• [Exercise requirements]: Extract each line of the records below that contains the word "which".

• [Records for the exercise]:
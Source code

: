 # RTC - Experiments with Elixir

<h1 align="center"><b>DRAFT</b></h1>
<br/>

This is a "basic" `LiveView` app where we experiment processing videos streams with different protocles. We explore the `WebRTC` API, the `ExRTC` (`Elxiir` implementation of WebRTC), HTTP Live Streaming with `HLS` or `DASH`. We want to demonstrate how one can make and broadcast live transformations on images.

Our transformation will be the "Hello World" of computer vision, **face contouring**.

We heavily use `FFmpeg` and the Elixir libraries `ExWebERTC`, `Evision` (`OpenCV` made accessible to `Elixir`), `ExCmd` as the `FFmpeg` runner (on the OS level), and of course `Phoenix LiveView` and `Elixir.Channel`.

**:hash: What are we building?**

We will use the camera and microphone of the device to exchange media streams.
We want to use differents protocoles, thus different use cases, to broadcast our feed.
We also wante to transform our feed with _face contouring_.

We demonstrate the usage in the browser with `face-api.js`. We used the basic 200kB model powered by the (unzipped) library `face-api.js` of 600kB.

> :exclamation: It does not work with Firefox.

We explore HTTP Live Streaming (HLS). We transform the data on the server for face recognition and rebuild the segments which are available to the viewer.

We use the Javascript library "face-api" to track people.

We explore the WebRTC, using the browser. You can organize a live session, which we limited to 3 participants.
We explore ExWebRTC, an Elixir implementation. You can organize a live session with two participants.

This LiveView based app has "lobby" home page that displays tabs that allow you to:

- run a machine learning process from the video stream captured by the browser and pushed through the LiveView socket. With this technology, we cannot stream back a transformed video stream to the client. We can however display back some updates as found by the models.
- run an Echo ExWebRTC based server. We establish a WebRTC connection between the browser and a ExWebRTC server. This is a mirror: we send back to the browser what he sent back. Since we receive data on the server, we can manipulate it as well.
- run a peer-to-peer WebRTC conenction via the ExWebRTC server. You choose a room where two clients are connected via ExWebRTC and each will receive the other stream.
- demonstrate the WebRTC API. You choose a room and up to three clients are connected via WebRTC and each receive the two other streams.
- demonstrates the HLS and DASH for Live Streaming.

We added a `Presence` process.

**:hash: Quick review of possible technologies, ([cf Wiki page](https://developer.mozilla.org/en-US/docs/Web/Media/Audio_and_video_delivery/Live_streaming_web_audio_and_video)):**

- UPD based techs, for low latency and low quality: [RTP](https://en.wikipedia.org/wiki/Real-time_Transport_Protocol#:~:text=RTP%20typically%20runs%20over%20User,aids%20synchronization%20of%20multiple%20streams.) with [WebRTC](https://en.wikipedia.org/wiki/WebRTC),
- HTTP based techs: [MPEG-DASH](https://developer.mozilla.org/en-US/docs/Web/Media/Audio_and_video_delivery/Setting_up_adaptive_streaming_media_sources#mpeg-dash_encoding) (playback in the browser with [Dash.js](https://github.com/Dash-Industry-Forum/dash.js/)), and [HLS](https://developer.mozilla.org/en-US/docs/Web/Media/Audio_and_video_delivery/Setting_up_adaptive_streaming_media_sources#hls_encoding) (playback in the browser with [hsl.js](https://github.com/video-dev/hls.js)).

• [Exercise response]:
We explore HTTP Live Streaming (HLS). We transform the data on the server for face recognition and rebuild the segments which are available to the viewer.
We explore the WebRTC, using the browser. You can organize a live session, which we limited to 3 participants.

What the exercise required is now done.